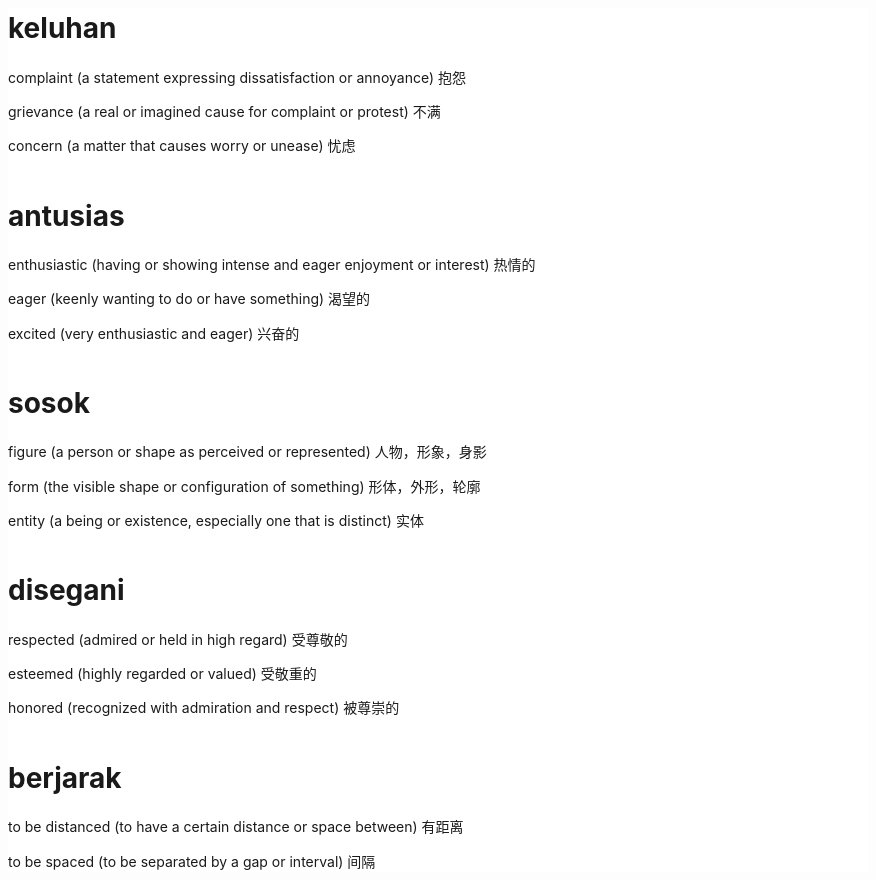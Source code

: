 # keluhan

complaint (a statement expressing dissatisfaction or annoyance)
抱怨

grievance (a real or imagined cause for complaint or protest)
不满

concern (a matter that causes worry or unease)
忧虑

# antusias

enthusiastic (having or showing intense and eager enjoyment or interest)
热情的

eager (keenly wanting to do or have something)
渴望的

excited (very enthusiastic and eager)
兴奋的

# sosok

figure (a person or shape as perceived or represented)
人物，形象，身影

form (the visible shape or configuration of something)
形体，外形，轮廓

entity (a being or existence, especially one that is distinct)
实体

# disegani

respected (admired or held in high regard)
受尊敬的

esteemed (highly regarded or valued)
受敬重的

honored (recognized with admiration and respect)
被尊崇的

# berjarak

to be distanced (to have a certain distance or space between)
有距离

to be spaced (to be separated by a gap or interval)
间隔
******************************
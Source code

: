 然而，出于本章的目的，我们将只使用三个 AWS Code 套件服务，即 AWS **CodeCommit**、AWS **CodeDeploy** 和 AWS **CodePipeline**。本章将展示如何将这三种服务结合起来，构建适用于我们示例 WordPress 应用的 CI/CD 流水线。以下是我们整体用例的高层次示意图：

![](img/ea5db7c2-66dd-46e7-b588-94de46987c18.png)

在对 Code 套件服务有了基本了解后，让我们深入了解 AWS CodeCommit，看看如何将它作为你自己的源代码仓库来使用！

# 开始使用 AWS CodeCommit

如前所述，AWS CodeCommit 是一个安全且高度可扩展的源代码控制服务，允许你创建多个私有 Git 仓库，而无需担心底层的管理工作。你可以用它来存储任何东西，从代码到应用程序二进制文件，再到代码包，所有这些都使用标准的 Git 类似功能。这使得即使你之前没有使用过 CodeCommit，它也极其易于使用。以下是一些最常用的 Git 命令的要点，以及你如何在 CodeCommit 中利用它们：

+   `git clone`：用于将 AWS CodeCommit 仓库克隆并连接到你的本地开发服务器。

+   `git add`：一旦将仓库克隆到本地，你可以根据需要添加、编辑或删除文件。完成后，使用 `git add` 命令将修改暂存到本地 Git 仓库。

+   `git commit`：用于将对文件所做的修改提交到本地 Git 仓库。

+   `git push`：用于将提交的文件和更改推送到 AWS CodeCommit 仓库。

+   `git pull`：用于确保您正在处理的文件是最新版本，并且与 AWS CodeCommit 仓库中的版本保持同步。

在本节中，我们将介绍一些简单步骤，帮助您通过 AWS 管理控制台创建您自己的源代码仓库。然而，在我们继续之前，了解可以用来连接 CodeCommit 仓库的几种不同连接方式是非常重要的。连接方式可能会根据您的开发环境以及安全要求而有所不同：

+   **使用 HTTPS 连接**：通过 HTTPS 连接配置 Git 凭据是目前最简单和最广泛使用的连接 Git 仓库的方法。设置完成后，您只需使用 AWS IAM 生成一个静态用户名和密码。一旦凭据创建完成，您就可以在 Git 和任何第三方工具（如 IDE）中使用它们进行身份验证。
******************************
*WORK INSTRUCTION:*
Above are the records; from them, give again exactly the lines from the one containing "在本节中，我们将介绍一些简单步骤，帮助您通过 AWS 管理控制台创建您自己的源代码仓库。然而，在我们继续之前，了解可以用来连接" through the one containing "Git 和任何第三方工具（如 IDE）中使用它们进行身份验证。", both included.

*REPLY TO THE TASK:*
在本节中，我们将介绍一些简单步骤，帮助您通过 AWS 管理控制台创建您自己的源代码仓库。然而，在我们继续之前，了解可以用来连接 CodeCommit 仓库的几种不同连接方式是非常重要的。连接方式可能会根据您的开发环境以及安全要求而有所不同：

+   **使用 HTTPS 连接**：通过 HTTPS 连接配置 Git 凭据是目前最简单和最广泛使用的连接 Git 仓库的方法。设置完成后，您只需使用 AWS IAM 生成一个静态用户名和密码。一旦凭据创建完成，您就可以在 Git 和任何第三方工具（如 IDE）中使用它们进行身份验证。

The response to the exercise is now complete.